On January 30, 1933, Hitler was appointed Chancellor of the German Reich. Within a few months, the Nazis would intimidate Parliament—the "Reichstag"—into voting them full powers, thus creating a one-party, one man, dictatorship. Shortly after, they set aside the constitution—the Basic Rights of the Citizens—and created a total dictatorship.

A day was declared when all Germans were to boycott all Jewish places of business. The order was enforced by the paramilitary street thugs, the S.A.—the "Brown Shirts," feared for beating up their opponents. The Gestapo, the secret police, were given the power of making arrests without warrants.

Father decided to heed his brother Jakob's entreaties and to move his family to Sarrebrücken in the Sarre region, at the time under French administration.

Shortly afterwards, the population of the Sarreland voted to be reunited with their German brethren.
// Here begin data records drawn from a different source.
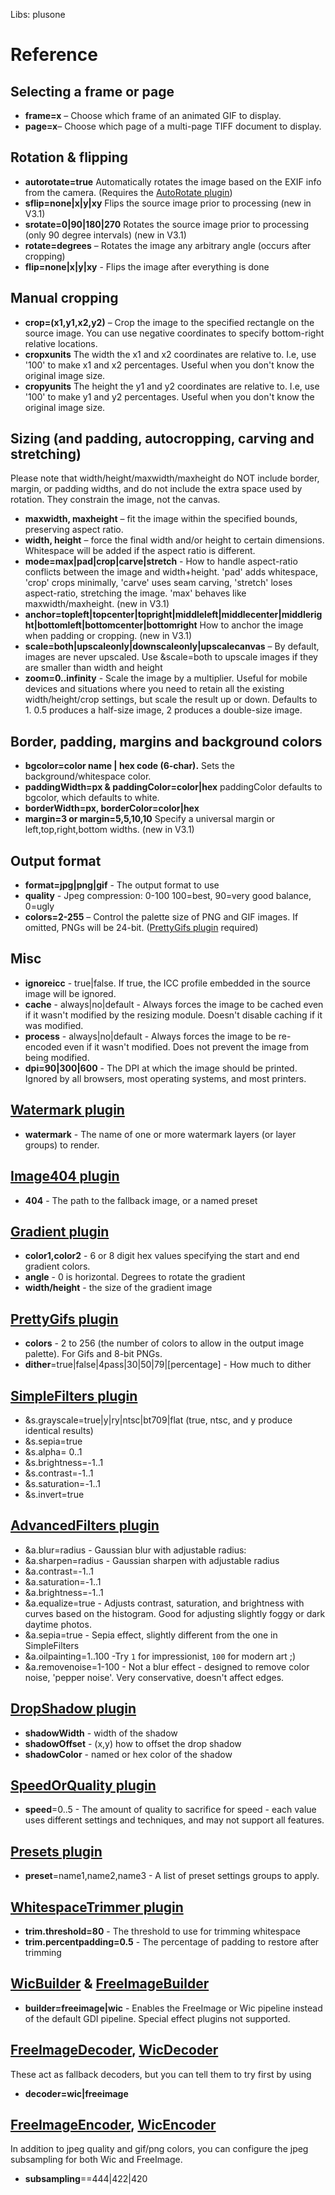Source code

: Libs: plusone

# Reference

## Selecting a frame or page

* **frame=x** – Choose which frame of an animated GIF to display.
* **page=x**– Choose which page of a multi-page TIFF document to display.

## Rotation & flipping

* **autorotate=true** Automatically rotates the image based on the EXIF info from the camera. (Requires the [AutoRotate plugin](/plugins/autorotate))
* **sflip=none\|x\|y\|xy** Flips the source image prior to processing (new in V3.1)
* **srotate=0\|90\|180\|270** Rotates the source image prior to processing (only 90 degree intervals) (new in V3.1)
* **rotate=degrees** – Rotates the image any arbitrary angle (occurs after cropping)
* **flip=none\|x\|y\|xy** - Flips the image after everything is done

## Manual cropping

* **crop=(x1,y1,x2,y2)** – Crop the image to the specified rectangle on the source image. You can use negative coordinates to specify bottom-right relative locations.
* **cropxunits** The width the x1 and x2 coordinates are relative to. I.e, use '100' to make x1 and x2 percentages. Useful when you don't know the original image size.
* **cropyunits** The height the y1 and y2 coordinates are relative to. I.e, use '100' to make y1 and y2 percentages. Useful when you don't know the original image size.


## Sizing (and padding, autocropping, carving and stretching)

Please note that width/height/maxwidth/maxheight do NOT include border, margin, or padding widths, and do not include the extra space used by rotation. They constrain the image, not the canvas.

* **maxwidth, maxheight** – fit the image within the specified bounds, preserving aspect ratio.
* **width, height** – force the final width and/or height to certain dimensions. Whitespace will be added if the aspect ratio is different.
* **mode=max\|pad\|crop\|carve\|stretch** - How to handle aspect-ratio conflicts between the image and width+height. 'pad' adds whitespace, 'crop' crops minimally, 'carve' uses seam carving, 'stretch' loses aspect-ratio, stretching the image. 'max' behaves like maxwidth/maxheight. (new in V3.1)
* **anchor=topleft\|topcenter\|topright\|middleleft\|middlecenter\|middleright\|bottomleft\|bottomcenter\|bottomright** How to anchor the image when padding or cropping. (new in V3.1)
* **scale=both\|upscaleonly\|downscaleonly\|upscalecanvas** – By default, images are never upscaled. Use &scale=both to upscale images if they are smaller than width and height
* **zoom=0..infinity** - Scale the image by a multiplier. Useful for mobile devices and situations where you need to retain all the existing width/height/crop settings, but scale the result up or down. Defaults to 1. 0.5 produces a half-size image, 2 produces a double-size image.

## Border, padding, margins and background colors

* **bgcolor=color name \| hex code (6-char).** Sets the background/whitespace color.
* **paddingWidth=px & paddingColor=color\|hex** paddingColor defaults to bgcolor, which defaults to white.
* **borderWidth=px, borderColor=color\|hex**
* **margin=3 or margin=5,5,10,10** Specify a universal margin or left,top,right,bottom widths. (new in V3.1)

## Output format
* **format=jpg\|png\|gif** - The output format to use
* **quality** - Jpeg compression: 0-100 100=best, 90=very good balance, 0=ugly
* **colors=2-255** – Control the palette size of PNG and GIF images. If omitted, PNGs will be 24-bit. ([PrettyGifs plugin](/plugins/prettygifs) required)

## Misc

* **ignoreicc** - true|false. If true, the ICC profile embedded in the source image will be ignored.
* **cache** - always|no|default - Always forces the image to be cached even if it wasn't modified by the resizing module. Doesn't disable caching if it was modified.
* **process** - always|no|default - Always forces the image to be re-encoded even if it wasn't modified. Does not prevent the image from being modified.
* **dpi=90\|300\|600** - The DPI at which the image should be printed. Ignored by all browsers, most operating systems, and most printers.

## [Watermark plugin](/plugins/watermark)

* **watermark** - The name of one or more watermark layers (or layer groups) to render.

## [Image404 plugin](/plugins/image404)

* **404** - The path to the fallback image, or a named preset

## [Gradient plugin](/plugins/gradient)

* **color1,color2** - 6 or 8 digit hex values specifying the start and end gradient colors. 
* **angle** - 0 is horizontal. Degrees to rotate the gradient
* **width/height** - the size of the gradient image

## [PrettyGifs plugin](/plugins/prettygifs)

* **colors** - 2 to 256 (the number of colors to allow in the output image palette). For Gifs and 8-bit PNGs.
* **dither**=true|false|4pass|30|50|79|[percentage] - How much to dither

## [SimpleFilters plugin](/plugins/simplefilters)

* &s.grayscale=true|y|ry|ntsc|bt709|flat  (true, ntsc, and y produce identical results)
* &s.sepia=true
* &s.alpha= 0..1
* &s.brightness=-1..1
* &s.contrast=-1..1
* &s.saturation=-1..1
* &s.invert=true

## [AdvancedFilters plugin](/plugins/advancedfilters)

* &a.blur=radius - Gaussian blur with adjustable radius:
* &a.sharpen=radius - Gaussian sharpen with adjustable radius
* &a.contrast=-1..1
* &a.saturation=-1..1
* &a.brightness=-1..1
* &a.equalize=true - Adjusts contrast, saturation, and brightness with curves based on the histogram. Good for adjusting slightly foggy or dark daytime photos. 
* &a.sepia=true - Sepia effect, slightly different from the one in SimpleFilters
* &a.oilpainting=1..100 -Try `1` for impressionist, `100` for modern art ;)
* &a.removenoise=1-100 - Not a blur effect - designed to remove color noise, 'pepper noise'. Very conservative, doesn't affect edges.

## [DropShadow plugin](/plugins/dropshadow)

* **shadowWidth** - width of the shadow
* **shadowOffset** - (x,y) how to offset the drop shadow
* **shadowColor** - named or hex color of the shadow

## [SpeedOrQuality plugin](/plugins/speedorquality)

* **speed**=0..5 - The amount of quality to sacrifice for speed - each value uses different settings and techniques, and may not support all features.

## [Presets plugin](/plugins/presets)

* **preset**=name1,name2,name3 - A list of preset settings groups to apply. 

## [WhitespaceTrimmer plugin](/plugins/whitespacetrimmer)

* **trim.threshold=80** - The threshold to use for trimming whitespace
* **trim.percentpadding=0.5** - The percentage of padding to restore after trimming

## [WicBuilder](/plugins/wic) & [FreeImageBuilder](/plugins/freeimage)

* **builder=freeimage\|wic** - Enables the FreeImage or Wic pipeline instead of the default GDI pipeline. Special effect plugins not supported.

## [FreeImageDecoder](/plugins/freeimage), [WicDecoder](/plugins/wic)

These act as fallback decoders, but you can tell them to try first by using 

* **decoder=wic\|freeimage**

## [FreeImageEncoder](/plugins/freeimage), [WicEncoder](/plugins/wic)

In addition to jpeg quality and gif/png colors, you can configure the jpeg subsampling for both Wic and FreeImage.

* **subsampling**==444|422|420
Alfred and Ernest Moritz, 1933-34
Alfred and Ernst Moritz.
Saarbrücken-Saar, 1933–1934.

This unexpected event, together with the illness of our Oma, the fact that moving to France would have meant learning a new language, and a fair amount of homesickness for his beloved "Heimat," led our parents to return to the family homestead in Becherbach.

Our father knew he was here among friends and nothing untoward would happen to him, a man of few but thought-out words.

He had believed that it was simply not possible that a handful of loudmouthed rabble-rousers could hold power for any length of time in the land of Goethe and of his beloved former commander, the respected Marshall Hindenburg.